Никак, Сережка? С падающим сердцем Иван подъехал к воротам. Створы отворились со скрипом, и первое, что узрел, — улыбающаяся рожа Гаврилы:
— Из утра сожидали! — Принял повод. Иван соскочил с коня.
Государыня-мать вышла на крыльцо. Ванята кинулся к нему на грудь, весь вжался лицом, вихрастою головою, замер:
— Тятя, тятя!
Сережка стоял посторонь, со слезами на глазах. Тоже бормотал: "Тятя, тятя приехал!" — стыдно было, что враз не признал отца. Иван приобнял его свободной рукою, привлек к себе. Шагнул встречь матери, по-клонил ей в ноги. Она церемонно ответила на поклон сына, потом, всхлипнув в свой черед, приникла к его груди. Оглаживая материны плечи загрубевшей рукой, чуял истончившиеся кости, обветшавшую материнскую плоть, и у самого горячо становило в глазах и щекотно от слез.

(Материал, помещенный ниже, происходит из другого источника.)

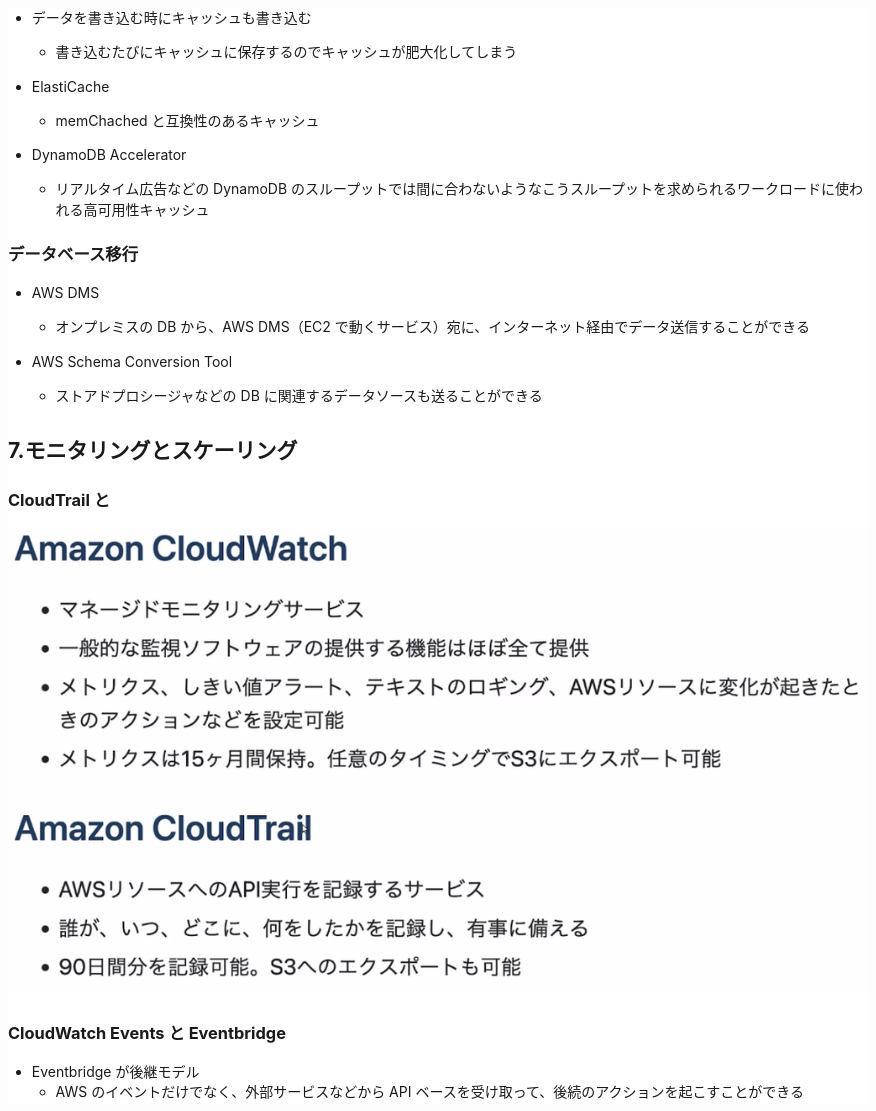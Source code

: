   - データを書き込む時にキャッシュも書き込む
    - 書き込むたびにキャッシュに保存するのでキャッシュが肥大化してしまう

- ElastiCache

  - memChached と互換性のあるキャッシュ

- DynamoDB Accelerator
  - リアルタイム広告などの DynamoDB のスループットでは間に合わないようなこうスループットを求められるワークロードに使われる高可用性キャッシュ

### データベース移行

- AWS DMS

  - オンプレミスの DB から、AWS DMS（EC2 で動くサービス）宛に、インターネット経由でデータ送信することができる

- AWS Schema Conversion Tool
  - ストアドプロシージャなどの DB に関連するデータソースも送ることができる

## 7.モニタリングとスケーリング

### CloudTrail と

<img src="./img/050_36.png"></img>
<br>

### CloudWatch Events と Eventbridge

- Eventbridge が後継モデル
  - AWS のイベントだけでなく、外部サービスなどから API ベースを受け取って、後続のアクションを起こすことができる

— Ну, будет, будет, мамо! — повторял.
Женская прислуга — две девки и стряпея, выбежавшие на крыльцо, — улыбаясь во весь рот, глядели на воротившегося из дальнего пути господина.
К Александру Миничу Ивана и не пустили бы вовсе, кабы не напомнил холопу о том, что они вместях бежали с княжичем Василием из Орды. Лик Ивана был суров. Холоп поглядел с опаскою.
— Недужен боярин! — вымолвил, решая: как быть?
— Ведаю! — отверг Иван и, решительно подвинув придверника плечом, прошел внутрь.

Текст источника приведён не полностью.